Output expands at fastest rate since January 2012

OUTPUT growth in the North West private sector picked up pace in May, backed by a sharp rise in new orders, according to the Lloyds TSB North West PMI data.  
 
Subsequently, firms hired additional staff. On the price front, input cost inflation eased to the weakest in nine months, whereas output charges were little-changed from April.  

The seasonally adjusted index, which measures the combined output of the region’s manufacturing and service sectors, rose from 50.6 in April to 55.1, indicating a solid increase in output. Moreover, the rate of expansion was the quickest since January 2012, and faster than the UK average.                   

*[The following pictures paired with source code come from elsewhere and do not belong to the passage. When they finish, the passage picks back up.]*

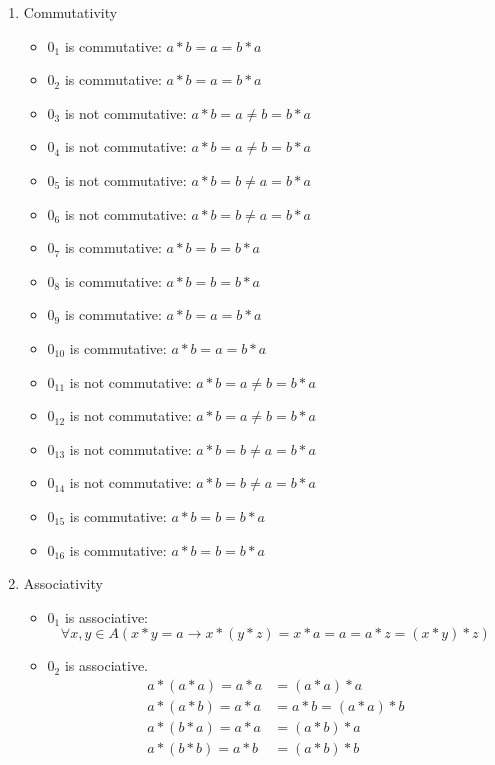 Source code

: \begin{enumerate}[label={\Alph*.},font={\bfseries}]
\begin{enumerate}[label={\arabic*},font={\bfseries}]
\begin{minipage}[h]{.25\textwidth}
\begin{tabular}{ r | l }
          \end{tabular}
        \end{minipage}
      \item Commutativity
        \begin{itemize}
          \item $0_1$ is commutative: $a*b=a=b*a$
          \item $0_2$ is commutative: $a*b=a=b*a$
          \item $0_3$ is not commutative: $a*b=a \neq b=b*a$
          \item $0_4$ is not commutative: $a*b=a \neq b=b*a$
          \item $0_5$ is not commutative: $a*b=b \neq a=b*a$
          \item $0_6$ is not commutative: $a*b=b \neq a=b*a$
          \item $0_7$ is commutative: $a*b=b=b*a$
          \item $0_8$ is commutative: $a*b=b=b*a$
          \item $0_9$ is commutative: $a*b=a=b*a$
          \item $0_{10}$ is commutative: $a*b=a=b*a$
          \item $0_{11}$ is not commutative: $a*b=a \neq b=b*a$
          \item $0_{12}$ is not commutative: $a*b=a \neq b=b*a$
          \item $0_{13}$ is not commutative: $a*b=b \neq a=b*a$
          \item $0_{14}$ is not commutative: $a*b=b \neq a=b*a$
          \item $0_{15}$ is commutative: $a*b=b=b*a$
          \item $0_{16}$ is commutative: $a*b=b=b*a$
        \end{itemize}
      \item Associativity
        \begin{itemize}
          \item $0_1$ is associative:
            $$\forall x,y \in A (x*y=a \to x*(y*z)=x*a=a=a*z=(x*y)*z)$$
          \item $0_2$ is associative.
            \begin{align*}
              a*(a*a) = a*a &= (a*a)*a \\
              a*(a*b) = a*a &= a*b = (a*a)*b \\
              a*(b*a) = a*a &= (a*b)*a \\
              a*(b*b) = a*b &= (a*b)*b \\

\end{align*}
\end{itemize}
\end{enumerate}
\end{enumerate}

New orders placed at private sector companies in the North West increased sharply in May, and at a rate that was the fastest in 26 months. Anecdotal evidence suggested that demand was stronger and market conditions had improved. At the UK level, new order growth accelerated to the sharpest in over three years.        

Employment levels across the North West private sector rose for the first time in three months during May, albeit marginally. Manufacturers reported higher payroll numbers, citing anticipated rises in demand. In contrast, services companies signalled lower staffing levels and commented on voluntary redundancy plans and attempts to reduce costs.

Paul Smith, area director for Lloyds TSB Commercial Banking in the North West, said: ”New work orders increased strongly, indicating that output and employment growth may be sustained in coming months. The encouraging news continued with cost inflation decreasing further, which should strengthen operating profits across the region.”